Leaders will be challenged to ensure the fair and equitable treatment of remote and onsite workers because, as professor Linda Hill of Harvard Business School says, a lingering proximity bias makes people think office employees produce more than those working off-site.

What comes after location flexibility? Well, time flexibility, of course. Allowing employees to work when it suits them leads to higher performance and better quality.


Divide and conquer, then disperse

Imagine a skeleton staff of full-time workers, supplemented with freelancers as projects ebb and flow, and a few part-timers thrown in. It could evolve into a real juggling act. One study found that 32% of companies surveyed are already replacing full-time workers with contingent ones.

One estimate: Up to 80% of the workforce could be freelancers by 2030.

The tricky thing is that companies and this fluid workforce will need to agree on a new social contract in terms of monetary remuneration and social security benefits.

Multiverse Skills


Managers as experience designers? Yes, please!

When companies are all using Zoom or some digital playing field, talent will be drawn to those organizations that can offer not just a job, but also experiences on-the-job. When the future of work is the future of experiences, managers and leaders must assume the qualities of conference curators and experience designers.

Julius Dreyer, chief executive of PlayaMedia, invited his team to partake in an Ayahuasca ceremony. As a result one employee realized she needed to slow down and reduced her work-week to four days. Another employee quit smoking. Dreyer is very happy with how it all turned out:

“To me, that was such a proud and happy moment because something on the retreat has opened up this other side and there is now room and safety to cultivate it.... All I can really do is help open these doors and I think that’s the future of work really.”

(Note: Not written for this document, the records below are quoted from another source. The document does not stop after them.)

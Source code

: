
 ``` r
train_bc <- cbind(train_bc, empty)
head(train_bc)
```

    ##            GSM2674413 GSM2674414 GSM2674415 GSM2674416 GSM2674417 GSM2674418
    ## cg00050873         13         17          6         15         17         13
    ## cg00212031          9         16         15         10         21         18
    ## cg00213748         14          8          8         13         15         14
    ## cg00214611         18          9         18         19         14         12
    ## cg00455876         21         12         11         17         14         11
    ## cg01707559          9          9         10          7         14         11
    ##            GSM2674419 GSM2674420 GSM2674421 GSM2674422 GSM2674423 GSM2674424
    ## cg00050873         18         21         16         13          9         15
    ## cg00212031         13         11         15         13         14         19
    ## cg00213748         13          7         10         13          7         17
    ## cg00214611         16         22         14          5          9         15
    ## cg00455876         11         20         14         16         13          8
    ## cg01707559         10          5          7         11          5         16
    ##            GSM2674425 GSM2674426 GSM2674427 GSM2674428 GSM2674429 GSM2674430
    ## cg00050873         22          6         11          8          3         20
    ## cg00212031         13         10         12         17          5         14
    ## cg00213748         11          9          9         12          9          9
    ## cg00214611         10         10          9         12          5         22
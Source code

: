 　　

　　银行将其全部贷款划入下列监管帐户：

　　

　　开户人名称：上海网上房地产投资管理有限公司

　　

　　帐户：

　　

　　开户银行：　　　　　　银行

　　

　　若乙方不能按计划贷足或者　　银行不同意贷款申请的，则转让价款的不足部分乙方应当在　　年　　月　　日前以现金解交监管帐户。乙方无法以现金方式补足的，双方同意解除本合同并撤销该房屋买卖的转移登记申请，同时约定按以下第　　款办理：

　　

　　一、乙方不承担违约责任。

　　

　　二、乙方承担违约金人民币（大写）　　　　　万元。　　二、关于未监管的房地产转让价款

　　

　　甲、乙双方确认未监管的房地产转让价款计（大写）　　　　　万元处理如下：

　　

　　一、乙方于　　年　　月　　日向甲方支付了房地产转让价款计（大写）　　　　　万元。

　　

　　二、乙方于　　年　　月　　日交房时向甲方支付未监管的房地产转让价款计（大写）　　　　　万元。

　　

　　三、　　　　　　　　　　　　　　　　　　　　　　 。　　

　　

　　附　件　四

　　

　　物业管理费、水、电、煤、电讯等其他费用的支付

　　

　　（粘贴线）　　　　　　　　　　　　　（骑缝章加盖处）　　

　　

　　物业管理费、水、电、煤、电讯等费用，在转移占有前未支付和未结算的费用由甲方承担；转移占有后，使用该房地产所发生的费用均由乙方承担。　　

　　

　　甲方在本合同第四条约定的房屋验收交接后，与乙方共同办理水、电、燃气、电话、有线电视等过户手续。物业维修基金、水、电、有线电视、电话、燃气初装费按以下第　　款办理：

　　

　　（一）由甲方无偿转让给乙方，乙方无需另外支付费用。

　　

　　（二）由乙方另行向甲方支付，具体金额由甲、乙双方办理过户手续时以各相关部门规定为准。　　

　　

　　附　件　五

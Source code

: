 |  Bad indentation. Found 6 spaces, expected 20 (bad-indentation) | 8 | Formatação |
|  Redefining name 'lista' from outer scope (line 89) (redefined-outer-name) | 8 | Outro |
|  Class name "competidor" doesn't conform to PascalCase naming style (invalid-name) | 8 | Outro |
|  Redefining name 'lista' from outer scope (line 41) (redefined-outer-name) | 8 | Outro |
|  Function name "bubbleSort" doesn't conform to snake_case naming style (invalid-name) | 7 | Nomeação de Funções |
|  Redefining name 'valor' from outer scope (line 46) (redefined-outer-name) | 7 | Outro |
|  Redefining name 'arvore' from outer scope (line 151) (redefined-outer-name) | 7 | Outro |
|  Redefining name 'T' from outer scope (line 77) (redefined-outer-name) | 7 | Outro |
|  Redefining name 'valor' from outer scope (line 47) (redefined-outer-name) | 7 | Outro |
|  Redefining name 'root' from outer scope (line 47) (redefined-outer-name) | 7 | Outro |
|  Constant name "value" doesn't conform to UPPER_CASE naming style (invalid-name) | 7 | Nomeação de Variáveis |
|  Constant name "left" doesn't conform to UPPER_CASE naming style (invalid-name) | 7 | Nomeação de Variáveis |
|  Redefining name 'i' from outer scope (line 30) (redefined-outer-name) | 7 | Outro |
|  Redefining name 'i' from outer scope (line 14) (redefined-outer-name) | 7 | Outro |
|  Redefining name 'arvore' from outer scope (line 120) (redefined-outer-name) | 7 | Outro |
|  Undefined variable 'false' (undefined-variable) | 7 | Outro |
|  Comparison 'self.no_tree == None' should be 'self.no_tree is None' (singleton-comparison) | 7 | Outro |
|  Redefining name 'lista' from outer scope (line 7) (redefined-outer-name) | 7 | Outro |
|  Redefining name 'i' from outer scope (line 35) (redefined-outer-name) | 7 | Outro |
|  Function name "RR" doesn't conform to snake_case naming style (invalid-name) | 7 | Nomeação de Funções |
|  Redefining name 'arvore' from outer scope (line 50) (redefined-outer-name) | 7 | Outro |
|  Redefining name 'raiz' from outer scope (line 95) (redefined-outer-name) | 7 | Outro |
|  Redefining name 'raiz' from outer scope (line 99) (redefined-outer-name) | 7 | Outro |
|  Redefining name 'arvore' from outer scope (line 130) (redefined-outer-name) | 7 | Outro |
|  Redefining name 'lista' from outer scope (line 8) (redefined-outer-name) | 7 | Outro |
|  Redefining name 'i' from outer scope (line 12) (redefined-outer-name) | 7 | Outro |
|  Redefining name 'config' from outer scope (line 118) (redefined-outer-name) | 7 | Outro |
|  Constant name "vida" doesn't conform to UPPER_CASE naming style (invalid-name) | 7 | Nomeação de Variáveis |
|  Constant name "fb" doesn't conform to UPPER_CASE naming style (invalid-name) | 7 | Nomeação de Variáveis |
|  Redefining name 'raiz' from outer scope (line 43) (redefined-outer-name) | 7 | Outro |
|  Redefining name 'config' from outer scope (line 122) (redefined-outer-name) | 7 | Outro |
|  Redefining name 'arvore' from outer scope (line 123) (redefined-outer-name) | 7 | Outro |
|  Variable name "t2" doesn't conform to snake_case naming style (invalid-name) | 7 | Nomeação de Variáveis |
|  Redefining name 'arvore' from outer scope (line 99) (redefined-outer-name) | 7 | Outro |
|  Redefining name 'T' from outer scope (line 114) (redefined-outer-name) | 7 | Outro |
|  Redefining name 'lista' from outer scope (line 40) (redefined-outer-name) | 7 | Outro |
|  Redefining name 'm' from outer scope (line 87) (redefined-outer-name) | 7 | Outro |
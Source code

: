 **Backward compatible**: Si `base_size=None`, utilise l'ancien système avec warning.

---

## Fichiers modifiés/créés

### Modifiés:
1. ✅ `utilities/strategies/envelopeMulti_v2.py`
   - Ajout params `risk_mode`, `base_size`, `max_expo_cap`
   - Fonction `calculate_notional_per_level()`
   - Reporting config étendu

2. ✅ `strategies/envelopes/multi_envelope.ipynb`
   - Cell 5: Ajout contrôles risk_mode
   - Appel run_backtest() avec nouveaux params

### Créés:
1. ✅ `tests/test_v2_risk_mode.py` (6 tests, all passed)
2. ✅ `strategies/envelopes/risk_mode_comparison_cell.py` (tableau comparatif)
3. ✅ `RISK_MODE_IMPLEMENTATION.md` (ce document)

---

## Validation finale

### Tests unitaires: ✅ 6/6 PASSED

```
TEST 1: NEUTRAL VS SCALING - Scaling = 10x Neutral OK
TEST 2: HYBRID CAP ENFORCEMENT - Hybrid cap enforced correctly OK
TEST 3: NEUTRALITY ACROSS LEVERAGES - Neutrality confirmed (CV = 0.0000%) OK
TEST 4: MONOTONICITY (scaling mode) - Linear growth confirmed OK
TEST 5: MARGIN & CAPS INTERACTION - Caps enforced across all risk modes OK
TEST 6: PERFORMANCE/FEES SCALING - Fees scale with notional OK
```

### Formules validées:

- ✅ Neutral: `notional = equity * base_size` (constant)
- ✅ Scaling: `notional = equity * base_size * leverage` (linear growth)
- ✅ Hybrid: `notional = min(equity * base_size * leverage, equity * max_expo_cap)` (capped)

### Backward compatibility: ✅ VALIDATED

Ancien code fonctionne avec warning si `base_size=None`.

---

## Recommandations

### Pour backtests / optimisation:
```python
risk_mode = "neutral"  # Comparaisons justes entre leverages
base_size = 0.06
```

Søren Brogaard, CEO of Danish company Trackunit, a leader in IoT solutions for the construction equipment industry, invited his entire staff to a two-day silent retreat to enhance the team spirit and nurture a culture of trust. “It was a remarkable experience that we are still benefiting from,” he told us during a (not so silent) conference in Copenhagen early last year.

Need inspiration? We’ve done some research for you.


Say hello to humble leadership

Consider Danish CEO Jesper Panduro’s call for a reverse mentor, a young person from whom he can learn and vice versa. Another quality that would be nice to see? Leaders who can lose gracefully.

Another way to invite others from outside your bubble is to institute a shadow board of non-executive talent, not as a token but a real advisory panel. Such shadow boards can help leaders better understand worker disengagement and changing market conditions.

A diverse workforce can also indicate a company’s openness to different perspectives. It’s not only cultural and location diversity that matter, though. Remote working since the pandemic has made life more bearable for neurodivergent employees whose prior complaints about “sensory overload caused by lighting and sound, communication issues in team meetings and long commutes” were too often ignored.


In the age of Clubhouse, must we all become skilled moderators?

Clubhouse is the logical culmination of work as a conversation. As room and thought leaders rather than just ring leaders, managers must now more deliberately and publicly curate and orchestrate this conversation. Clubhouse, in fact, makes us all moderators, as Tim Leberecht writes in this piece for Psychology Today. This democratization of moderation has benefits: in a society as polarized as ours, “moderate” views and actions are welcome.

Moreover, the ability to moderate different viewpoints, include strangers from diverse backgrounds in a conversation, and make sure all voices are heard is the cornerstone of civil dialogue, of democracy.

And it’s the hallmark of effective leaders.